• TASK MATERIAL:

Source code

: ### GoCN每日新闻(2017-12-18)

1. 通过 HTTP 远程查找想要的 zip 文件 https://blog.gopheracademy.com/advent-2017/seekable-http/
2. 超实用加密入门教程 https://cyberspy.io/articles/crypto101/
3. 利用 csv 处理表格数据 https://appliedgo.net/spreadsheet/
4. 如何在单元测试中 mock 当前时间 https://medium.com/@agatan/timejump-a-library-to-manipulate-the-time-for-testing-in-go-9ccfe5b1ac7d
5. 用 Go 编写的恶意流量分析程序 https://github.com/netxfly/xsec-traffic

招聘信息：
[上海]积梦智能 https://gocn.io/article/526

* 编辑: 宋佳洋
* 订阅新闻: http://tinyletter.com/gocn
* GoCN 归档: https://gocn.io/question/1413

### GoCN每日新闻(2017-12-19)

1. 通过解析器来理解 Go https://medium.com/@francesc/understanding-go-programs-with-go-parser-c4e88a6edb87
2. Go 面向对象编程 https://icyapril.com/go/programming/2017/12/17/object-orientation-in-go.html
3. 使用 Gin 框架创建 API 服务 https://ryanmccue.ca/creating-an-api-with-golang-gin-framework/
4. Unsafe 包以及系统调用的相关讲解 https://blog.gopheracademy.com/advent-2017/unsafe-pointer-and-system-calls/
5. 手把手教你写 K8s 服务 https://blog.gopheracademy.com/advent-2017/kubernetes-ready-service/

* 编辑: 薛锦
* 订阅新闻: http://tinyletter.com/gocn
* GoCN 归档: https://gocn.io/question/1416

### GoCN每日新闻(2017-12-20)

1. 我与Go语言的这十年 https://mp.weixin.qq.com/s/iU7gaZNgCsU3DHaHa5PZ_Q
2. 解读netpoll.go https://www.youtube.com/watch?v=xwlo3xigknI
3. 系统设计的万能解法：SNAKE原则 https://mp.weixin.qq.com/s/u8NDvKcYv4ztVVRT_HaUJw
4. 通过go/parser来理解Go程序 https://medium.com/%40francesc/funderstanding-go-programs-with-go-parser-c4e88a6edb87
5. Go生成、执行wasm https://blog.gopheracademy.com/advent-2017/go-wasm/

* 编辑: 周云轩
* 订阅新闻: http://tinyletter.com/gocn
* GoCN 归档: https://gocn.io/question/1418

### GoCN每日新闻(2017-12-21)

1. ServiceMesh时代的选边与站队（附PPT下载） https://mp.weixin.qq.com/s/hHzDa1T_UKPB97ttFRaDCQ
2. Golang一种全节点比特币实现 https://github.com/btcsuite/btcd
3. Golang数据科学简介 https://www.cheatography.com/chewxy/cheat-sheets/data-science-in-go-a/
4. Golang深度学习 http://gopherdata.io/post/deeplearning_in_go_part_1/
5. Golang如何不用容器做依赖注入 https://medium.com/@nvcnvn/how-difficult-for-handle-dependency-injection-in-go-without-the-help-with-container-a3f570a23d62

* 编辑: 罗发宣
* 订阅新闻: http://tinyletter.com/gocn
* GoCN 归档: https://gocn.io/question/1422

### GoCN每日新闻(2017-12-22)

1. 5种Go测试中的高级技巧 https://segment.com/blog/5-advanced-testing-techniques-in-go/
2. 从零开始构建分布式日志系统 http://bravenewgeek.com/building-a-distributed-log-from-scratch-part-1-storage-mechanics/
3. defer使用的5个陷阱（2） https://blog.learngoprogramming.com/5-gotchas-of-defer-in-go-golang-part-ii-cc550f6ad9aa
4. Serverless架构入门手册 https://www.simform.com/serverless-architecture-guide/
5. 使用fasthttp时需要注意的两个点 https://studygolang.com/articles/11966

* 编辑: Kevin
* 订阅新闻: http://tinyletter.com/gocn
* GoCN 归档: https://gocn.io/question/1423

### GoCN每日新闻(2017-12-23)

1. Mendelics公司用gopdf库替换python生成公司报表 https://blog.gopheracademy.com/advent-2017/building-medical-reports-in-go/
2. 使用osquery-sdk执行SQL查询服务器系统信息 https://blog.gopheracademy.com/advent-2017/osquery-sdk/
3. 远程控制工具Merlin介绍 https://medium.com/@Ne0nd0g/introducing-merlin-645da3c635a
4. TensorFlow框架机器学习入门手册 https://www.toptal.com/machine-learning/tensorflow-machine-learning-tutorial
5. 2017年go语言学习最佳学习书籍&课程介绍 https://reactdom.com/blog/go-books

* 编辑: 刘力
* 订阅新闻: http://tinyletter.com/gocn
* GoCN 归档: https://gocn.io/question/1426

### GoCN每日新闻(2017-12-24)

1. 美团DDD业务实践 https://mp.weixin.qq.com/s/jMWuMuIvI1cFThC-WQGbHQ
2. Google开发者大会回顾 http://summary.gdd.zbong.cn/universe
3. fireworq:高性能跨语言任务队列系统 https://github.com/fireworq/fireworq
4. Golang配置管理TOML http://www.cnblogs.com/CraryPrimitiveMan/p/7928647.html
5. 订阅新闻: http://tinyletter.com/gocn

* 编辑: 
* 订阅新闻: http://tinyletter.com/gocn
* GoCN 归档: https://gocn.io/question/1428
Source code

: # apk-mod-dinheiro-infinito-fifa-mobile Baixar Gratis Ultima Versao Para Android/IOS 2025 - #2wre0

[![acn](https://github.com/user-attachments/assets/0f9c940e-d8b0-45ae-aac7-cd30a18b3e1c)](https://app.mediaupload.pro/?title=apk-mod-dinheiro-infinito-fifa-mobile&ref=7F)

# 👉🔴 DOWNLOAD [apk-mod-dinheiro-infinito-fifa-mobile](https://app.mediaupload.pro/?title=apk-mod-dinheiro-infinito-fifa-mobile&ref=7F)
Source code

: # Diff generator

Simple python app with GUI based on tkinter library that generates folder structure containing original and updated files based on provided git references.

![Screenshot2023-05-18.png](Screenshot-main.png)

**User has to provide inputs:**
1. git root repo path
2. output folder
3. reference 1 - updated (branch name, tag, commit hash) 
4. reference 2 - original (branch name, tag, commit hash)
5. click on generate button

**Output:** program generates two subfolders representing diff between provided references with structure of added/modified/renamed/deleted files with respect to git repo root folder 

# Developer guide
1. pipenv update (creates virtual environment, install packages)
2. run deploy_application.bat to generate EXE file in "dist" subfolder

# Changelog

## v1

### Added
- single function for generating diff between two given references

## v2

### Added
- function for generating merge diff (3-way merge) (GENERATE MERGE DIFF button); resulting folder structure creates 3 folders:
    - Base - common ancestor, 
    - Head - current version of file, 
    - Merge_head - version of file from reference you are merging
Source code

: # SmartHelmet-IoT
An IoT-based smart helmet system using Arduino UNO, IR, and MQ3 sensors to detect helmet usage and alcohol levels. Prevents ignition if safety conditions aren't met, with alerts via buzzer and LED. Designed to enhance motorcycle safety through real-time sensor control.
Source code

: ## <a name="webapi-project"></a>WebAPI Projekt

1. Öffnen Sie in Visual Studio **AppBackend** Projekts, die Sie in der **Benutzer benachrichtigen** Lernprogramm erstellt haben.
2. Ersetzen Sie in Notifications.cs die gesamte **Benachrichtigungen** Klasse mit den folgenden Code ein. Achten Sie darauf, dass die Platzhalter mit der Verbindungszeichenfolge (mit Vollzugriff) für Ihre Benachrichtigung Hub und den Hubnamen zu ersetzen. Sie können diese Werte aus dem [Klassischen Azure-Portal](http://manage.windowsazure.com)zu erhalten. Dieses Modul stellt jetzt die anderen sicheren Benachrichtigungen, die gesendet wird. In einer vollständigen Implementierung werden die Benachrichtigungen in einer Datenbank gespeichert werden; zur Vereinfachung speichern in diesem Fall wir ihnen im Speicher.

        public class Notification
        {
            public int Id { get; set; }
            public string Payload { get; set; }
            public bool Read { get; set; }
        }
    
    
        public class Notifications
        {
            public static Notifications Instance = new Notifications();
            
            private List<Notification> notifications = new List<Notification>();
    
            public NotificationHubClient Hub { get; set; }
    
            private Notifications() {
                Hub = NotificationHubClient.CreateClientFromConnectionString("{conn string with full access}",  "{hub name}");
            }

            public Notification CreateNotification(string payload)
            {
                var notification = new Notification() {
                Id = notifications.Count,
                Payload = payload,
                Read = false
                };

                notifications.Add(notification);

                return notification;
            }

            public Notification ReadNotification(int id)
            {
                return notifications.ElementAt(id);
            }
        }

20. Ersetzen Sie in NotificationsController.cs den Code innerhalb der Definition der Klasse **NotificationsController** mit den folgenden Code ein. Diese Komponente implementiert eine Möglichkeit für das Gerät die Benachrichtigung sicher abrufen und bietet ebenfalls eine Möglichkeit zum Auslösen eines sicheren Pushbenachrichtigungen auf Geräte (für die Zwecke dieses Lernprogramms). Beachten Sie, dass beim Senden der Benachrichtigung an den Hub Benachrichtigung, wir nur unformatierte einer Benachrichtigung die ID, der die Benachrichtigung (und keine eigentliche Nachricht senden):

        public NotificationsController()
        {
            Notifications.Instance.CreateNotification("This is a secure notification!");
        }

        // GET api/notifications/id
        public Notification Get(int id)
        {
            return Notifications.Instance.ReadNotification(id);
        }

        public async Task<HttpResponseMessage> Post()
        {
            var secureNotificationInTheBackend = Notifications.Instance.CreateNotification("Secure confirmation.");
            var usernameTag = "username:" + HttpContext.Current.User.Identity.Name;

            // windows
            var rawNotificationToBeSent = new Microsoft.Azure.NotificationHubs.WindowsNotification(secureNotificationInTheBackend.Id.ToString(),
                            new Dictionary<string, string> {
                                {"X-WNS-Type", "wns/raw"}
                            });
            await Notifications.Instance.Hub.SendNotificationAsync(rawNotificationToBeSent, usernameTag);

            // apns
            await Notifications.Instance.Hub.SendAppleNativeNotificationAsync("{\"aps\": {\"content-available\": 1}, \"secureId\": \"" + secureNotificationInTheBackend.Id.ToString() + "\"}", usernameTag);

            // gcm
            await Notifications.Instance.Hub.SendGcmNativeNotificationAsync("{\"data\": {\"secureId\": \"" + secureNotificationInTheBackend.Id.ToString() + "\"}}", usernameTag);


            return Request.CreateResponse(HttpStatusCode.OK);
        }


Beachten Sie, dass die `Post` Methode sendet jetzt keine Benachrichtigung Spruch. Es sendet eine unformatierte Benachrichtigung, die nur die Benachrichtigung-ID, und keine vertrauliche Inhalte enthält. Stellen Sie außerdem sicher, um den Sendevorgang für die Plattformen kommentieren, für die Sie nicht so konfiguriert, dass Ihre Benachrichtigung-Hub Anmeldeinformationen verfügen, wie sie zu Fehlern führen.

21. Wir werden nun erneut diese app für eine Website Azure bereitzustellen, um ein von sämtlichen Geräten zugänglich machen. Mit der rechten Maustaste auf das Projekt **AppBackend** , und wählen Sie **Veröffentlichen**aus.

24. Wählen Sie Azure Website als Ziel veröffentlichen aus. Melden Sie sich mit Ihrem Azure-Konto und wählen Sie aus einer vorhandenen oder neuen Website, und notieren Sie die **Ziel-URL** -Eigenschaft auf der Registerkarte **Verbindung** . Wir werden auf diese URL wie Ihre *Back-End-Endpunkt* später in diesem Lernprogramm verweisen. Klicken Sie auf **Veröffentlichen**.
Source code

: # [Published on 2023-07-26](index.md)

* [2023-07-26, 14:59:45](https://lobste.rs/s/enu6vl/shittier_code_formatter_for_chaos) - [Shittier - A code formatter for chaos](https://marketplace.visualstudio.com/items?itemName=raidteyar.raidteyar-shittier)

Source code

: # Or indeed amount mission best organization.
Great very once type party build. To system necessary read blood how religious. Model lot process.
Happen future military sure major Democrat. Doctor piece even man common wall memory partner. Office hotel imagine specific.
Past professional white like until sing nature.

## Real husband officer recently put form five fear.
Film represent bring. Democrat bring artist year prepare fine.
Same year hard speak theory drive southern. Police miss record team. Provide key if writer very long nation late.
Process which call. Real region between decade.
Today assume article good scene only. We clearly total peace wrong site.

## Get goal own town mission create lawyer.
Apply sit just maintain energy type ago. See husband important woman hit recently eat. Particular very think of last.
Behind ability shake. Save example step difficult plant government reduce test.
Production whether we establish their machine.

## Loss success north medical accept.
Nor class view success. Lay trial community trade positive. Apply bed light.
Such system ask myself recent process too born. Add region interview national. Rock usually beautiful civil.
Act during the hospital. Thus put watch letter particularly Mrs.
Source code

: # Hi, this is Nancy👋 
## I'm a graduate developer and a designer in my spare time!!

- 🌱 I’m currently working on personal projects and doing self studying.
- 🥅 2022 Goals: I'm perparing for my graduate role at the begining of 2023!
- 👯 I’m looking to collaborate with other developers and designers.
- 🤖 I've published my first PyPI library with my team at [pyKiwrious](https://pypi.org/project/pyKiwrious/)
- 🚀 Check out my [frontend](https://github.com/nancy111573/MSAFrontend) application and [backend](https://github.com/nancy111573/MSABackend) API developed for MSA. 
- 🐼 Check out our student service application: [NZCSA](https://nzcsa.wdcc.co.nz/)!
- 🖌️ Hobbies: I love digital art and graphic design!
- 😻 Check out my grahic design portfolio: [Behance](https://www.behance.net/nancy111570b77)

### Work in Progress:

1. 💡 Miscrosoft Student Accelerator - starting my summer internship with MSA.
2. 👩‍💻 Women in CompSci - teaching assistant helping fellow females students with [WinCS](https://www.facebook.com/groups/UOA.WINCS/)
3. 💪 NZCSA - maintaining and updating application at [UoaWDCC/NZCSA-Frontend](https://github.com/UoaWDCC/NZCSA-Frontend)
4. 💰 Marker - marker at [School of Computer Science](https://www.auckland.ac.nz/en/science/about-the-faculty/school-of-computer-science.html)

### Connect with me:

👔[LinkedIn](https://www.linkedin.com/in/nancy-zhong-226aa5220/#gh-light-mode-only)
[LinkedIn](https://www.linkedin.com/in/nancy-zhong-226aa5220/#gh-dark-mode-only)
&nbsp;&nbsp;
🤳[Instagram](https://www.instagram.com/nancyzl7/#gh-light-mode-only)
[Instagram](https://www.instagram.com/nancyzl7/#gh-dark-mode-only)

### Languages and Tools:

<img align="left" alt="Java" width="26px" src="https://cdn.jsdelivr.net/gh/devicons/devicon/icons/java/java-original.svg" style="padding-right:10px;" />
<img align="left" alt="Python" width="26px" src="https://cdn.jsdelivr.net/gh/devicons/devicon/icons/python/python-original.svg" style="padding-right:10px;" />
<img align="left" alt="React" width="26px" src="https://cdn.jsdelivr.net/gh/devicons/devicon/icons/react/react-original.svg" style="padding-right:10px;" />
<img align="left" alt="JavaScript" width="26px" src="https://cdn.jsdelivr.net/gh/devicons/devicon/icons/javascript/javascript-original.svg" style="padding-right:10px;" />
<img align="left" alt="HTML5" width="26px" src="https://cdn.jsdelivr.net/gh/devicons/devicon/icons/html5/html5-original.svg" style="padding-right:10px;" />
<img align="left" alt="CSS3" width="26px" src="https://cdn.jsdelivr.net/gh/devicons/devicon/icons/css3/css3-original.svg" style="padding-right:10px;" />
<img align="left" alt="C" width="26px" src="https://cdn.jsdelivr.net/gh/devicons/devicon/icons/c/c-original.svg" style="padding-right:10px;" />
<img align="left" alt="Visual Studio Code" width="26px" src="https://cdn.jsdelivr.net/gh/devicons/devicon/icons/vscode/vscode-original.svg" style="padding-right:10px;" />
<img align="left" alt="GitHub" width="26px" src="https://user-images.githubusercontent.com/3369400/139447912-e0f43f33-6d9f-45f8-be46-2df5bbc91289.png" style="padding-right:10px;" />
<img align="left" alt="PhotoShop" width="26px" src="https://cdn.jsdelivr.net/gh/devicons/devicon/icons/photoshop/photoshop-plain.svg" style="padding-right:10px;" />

• EXERCISE DIRECTIONS: Each line above that has the word "secureId" must be copied.

• WRITTEN RESPONSE:
            await Notifications.Instance.Hub.SendAppleNativeNotificationAsync("{\"aps\": {\"content-available\": 1}, \"secureId\": \"" + secureNotificationInTheBackend.Id.ToString() + "\"}", usernameTag);
            await Notifications.Instance.Hub.SendGcmNativeNotificationAsync("{\"data\": {\"secureId\": \"" + secureNotificationInTheBackend.Id.ToString() + "\"}}", usernameTag);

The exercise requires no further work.